There is some support for defendant's position in the federal cases. Prior to the adoption of the Rules of Civil Procedure, federal courts held that an action in equity was commenced for the purpose of tolling the statute of limitations by the filing of the complaint with intent to prosecute the suit diligently, provided reasonable diligence was shown in obtaining service of process. See Linn & Lane Timber Co. v. United States, 236 U.S. 574, 578, 35 S.Ct. 440, 59 L.Ed. 725; United States v. Hardy, 4 Cir., 74 F.2d 841, 842; 1 Barron & Holtzoff, Federal Practice & Procedure § 163. A number of states make diligence in obtaining service a requisite for the purpose of tolling their statutes of limitations.

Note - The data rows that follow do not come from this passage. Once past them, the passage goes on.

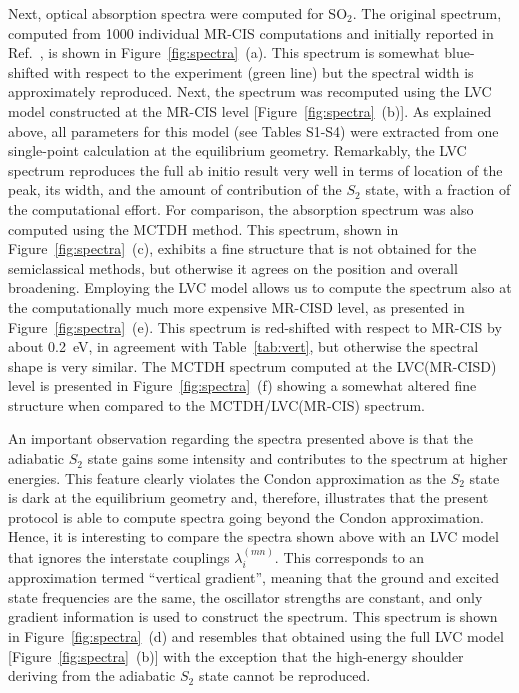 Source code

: \documentclass[twoside,twocolumn,9pt]{article}
\begin{document}
Next, optical absorption spectra were computed for SO$_2$.
The original spectrum, computed from 1000 individual MR-CIS computations and initially reported in Ref.~, is shown in Figure~\ref{fig:spectra}~(a).
This spectrum is somewhat blue-shifted with respect to the experiment\cite{Golomb1962} (green line) but the spectral width is approximately reproduced.
Next, the spectrum was recomputed using the LVC model constructed at the MR-CIS level [Figure~\ref{fig:spectra}~(b)].
As explained above, all parameters for this model (see Tables S1-S4) were extracted from one single-point calculation at the equilibrium geometry.
Remarkably, the LVC spectrum reproduces the full ab initio result very well in terms of location of the peak, its width, and the amount of contribution of the $S_2$ state, with a fraction of the computational effort.
For comparison, the absorption spectrum was also computed using the MCTDH method.
This spectrum, shown in Figure~\ref{fig:spectra}~(c), exhibits a fine structure that is not obtained for the semiclassical methods, but otherwise it agrees on the position and overall broadening.
Employing the LVC model allows us to compute the spectrum also at the computationally much more expensive MR-CISD level, as presented in Figure~\ref{fig:spectra}~(e).
This spectrum is red-shifted with respect to MR-CIS by about 0.2~eV, in agreement with Table~\ref{tab:vert}, but otherwise the spectral shape is very similar.
The MCTDH spectrum computed at the LVC(MR-CISD) level is presented in Figure~\ref{fig:spectra}~(f) showing a somewhat altered fine structure when compared to the MCTDH/LVC(MR-CIS) spectrum.

An important observation regarding the spectra presented above is that the adiabatic $S_2$ state gains some intensity and contributes to the spectrum at higher energies.
This feature clearly violates the Condon approximation as the $S_2$ state is dark at the equilibrium geometry and, therefore, illustrates that the present protocol is able to compute spectra going beyond the Condon approximation.
Hence, it is interesting to compare the spectra shown above with an LVC model that ignores the interstate couplings $\lambda_i^{(mn)}$.
This corresponds to an approximation termed ``vertical gradient'',\cite{Bloino2010} meaning that the ground and excited state frequencies are the same, the oscillator strengths are constant, and only gradient information is used to construct the spectrum.
This spectrum is shown in Figure~\ref{fig:spectra}~(d) and resembles that obtained using the full LVC model [Figure~\ref{fig:spectra}~(b)] with the exception that the high-energy shoulder deriving from the adiabatic $S_2$ state cannot be reproduced.
\end{document}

Some cases decided subsequent to the adoption of the Rules have retained the pre-rule view that due diligence in obtaining service is necessary in order to toll the statute of limitations. See Hixon v. Highsmith, E.D.Tenn., 147 F.Supp. 801; International Pulp Equip. Co. v. St. Regis Kraft Co., D.C., 55 F.Supp. 860.


Another line of cases holds that it is the filing of the complaint when followed by the lodging of the writ with the marshal that tolls the statute of limitations. See Mohler v. Miller, 6 Cir., 235 F.2d 153; Hukill v. Pacific & Arctic R. R. & Nav. Co., 159 F.Supp. 571, 17 Alaska 498. Such result is reached by construing the rules together, more particularly by considering Rule 4(a) in conjunction with Rule 3. As heretofore pointed out, the rules place the obligation for the issuance and service of the summons upon public officials. In our present case, the summons was in fact promptly issued and delivered to the marshal and service was promptly attempted, which subsequently proved to be invalid. There is no evidence of any affirmative action upon the part of the plaintiffs to obstruct the officers in the performance of the duties imposed upon them by Rule 4. Moreover, there has been no unreasonable delay in this case at least subsequent to the time when the dismissal for want of prosecution was set aside.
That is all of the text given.